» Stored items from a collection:
■ ■ ■ ■ ■ ■ ■
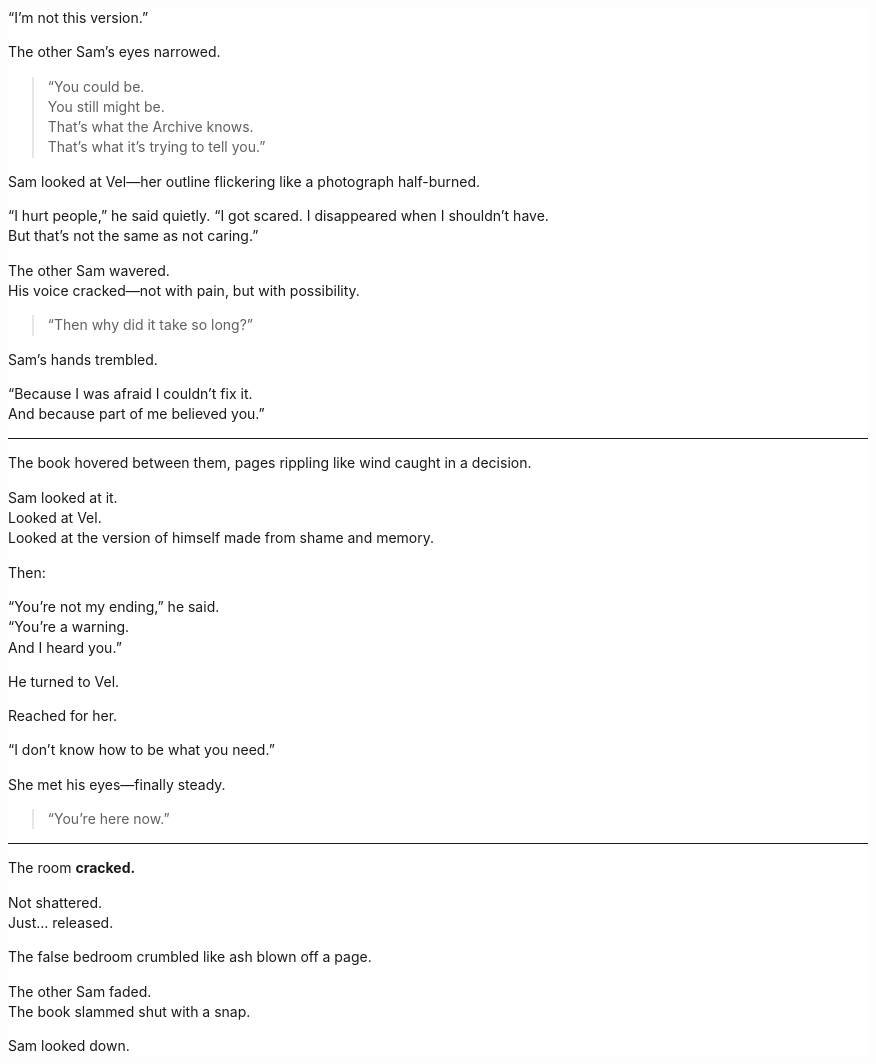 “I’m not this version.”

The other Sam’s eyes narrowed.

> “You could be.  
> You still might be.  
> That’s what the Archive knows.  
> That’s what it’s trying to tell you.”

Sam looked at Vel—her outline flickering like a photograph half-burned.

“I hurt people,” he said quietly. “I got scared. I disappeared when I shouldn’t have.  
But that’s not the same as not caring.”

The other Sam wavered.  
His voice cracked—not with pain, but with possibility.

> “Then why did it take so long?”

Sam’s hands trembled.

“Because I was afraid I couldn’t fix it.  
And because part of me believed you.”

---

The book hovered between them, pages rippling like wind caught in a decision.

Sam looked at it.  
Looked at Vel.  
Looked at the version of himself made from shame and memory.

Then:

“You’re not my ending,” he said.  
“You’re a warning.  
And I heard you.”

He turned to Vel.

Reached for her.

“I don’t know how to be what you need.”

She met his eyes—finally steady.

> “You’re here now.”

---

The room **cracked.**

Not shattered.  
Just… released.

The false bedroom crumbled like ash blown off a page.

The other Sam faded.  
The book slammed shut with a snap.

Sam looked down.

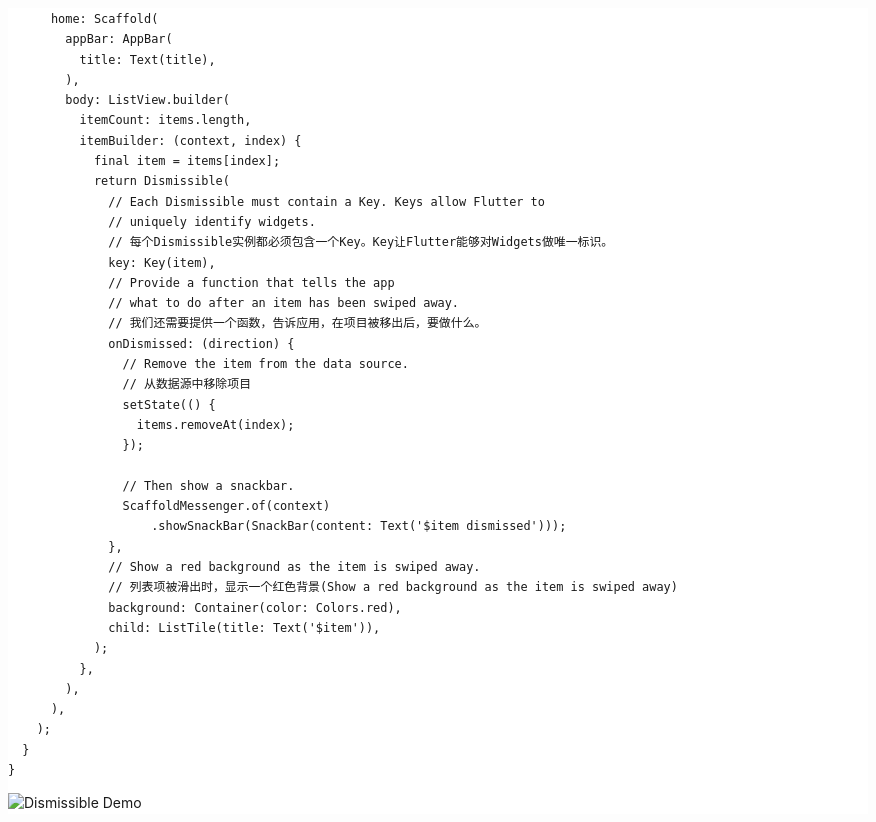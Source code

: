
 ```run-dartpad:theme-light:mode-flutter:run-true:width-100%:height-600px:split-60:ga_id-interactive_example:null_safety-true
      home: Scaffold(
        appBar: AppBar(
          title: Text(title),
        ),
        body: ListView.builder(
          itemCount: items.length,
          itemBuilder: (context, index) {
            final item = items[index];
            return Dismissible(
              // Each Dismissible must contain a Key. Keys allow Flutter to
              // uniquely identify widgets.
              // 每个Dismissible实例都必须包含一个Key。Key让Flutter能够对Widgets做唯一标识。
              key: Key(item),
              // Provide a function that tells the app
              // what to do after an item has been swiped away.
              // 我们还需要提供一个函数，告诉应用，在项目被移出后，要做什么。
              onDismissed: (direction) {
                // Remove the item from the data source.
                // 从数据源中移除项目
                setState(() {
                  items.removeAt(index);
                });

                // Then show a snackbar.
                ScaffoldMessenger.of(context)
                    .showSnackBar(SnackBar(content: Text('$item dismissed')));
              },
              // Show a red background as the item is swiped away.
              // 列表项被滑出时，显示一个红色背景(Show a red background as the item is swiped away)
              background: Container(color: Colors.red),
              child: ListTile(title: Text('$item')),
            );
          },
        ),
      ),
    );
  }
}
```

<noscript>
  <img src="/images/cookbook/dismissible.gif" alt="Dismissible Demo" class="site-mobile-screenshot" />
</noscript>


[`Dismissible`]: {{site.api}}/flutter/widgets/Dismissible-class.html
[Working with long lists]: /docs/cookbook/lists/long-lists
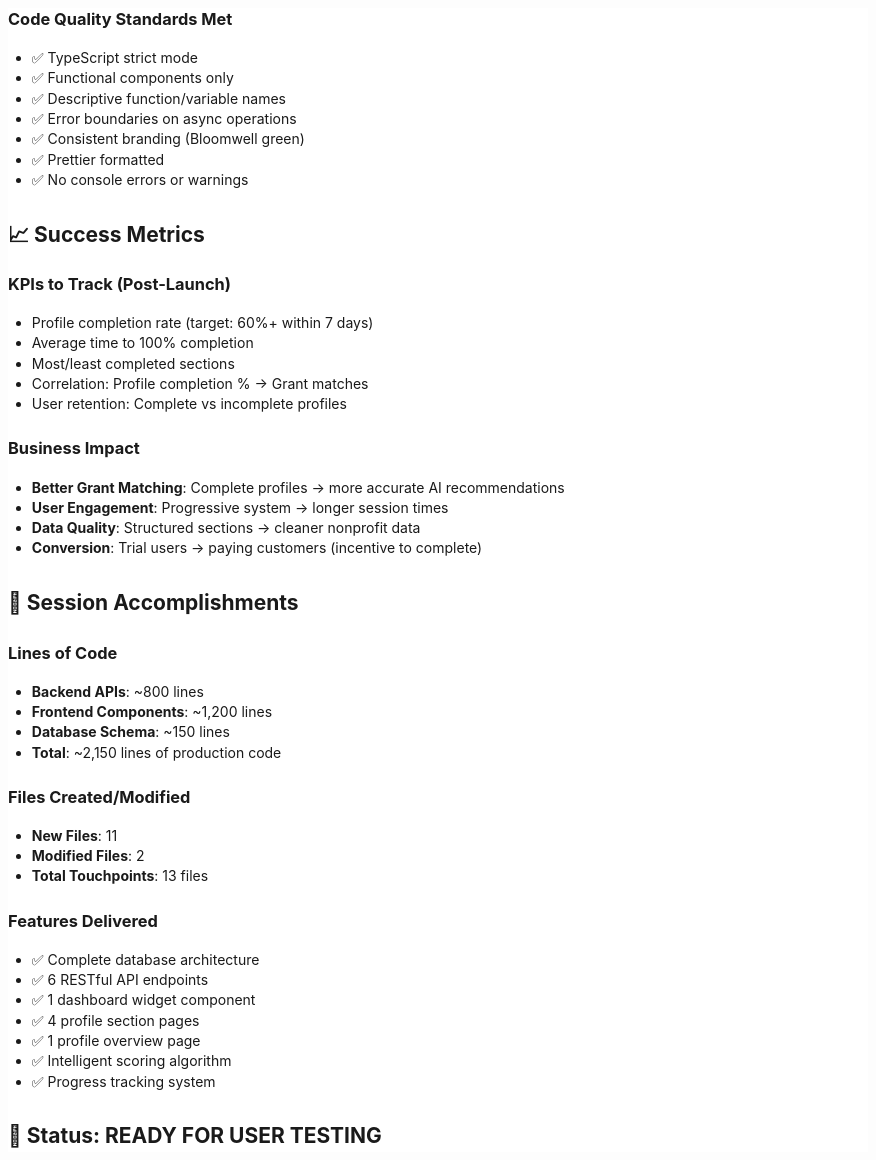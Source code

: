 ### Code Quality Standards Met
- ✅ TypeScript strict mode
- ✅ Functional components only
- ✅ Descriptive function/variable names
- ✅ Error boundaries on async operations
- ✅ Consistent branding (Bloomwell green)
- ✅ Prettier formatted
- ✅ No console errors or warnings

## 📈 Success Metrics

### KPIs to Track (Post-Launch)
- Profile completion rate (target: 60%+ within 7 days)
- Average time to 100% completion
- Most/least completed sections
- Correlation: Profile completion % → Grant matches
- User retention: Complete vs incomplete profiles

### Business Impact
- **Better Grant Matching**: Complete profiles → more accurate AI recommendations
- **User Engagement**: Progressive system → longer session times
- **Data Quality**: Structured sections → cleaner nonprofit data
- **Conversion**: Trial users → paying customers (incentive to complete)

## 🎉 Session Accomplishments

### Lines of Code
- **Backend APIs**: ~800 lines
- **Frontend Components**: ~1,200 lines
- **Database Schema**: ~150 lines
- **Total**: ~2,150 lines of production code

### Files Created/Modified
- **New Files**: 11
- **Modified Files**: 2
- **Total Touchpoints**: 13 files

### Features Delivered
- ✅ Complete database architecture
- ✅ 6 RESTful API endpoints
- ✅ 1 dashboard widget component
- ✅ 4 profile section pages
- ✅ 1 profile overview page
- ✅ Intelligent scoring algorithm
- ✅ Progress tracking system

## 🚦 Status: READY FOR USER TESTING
■ ■ ■ ■ ■ ■ ■
» Problem statement:
Copy out each line of the entries above that holds "completion".

» Expected answer:
- Profile completion rate (target: 60%+ within 7 days)
- Average time to 100% completion
- Correlation: Profile completion % → Grant matches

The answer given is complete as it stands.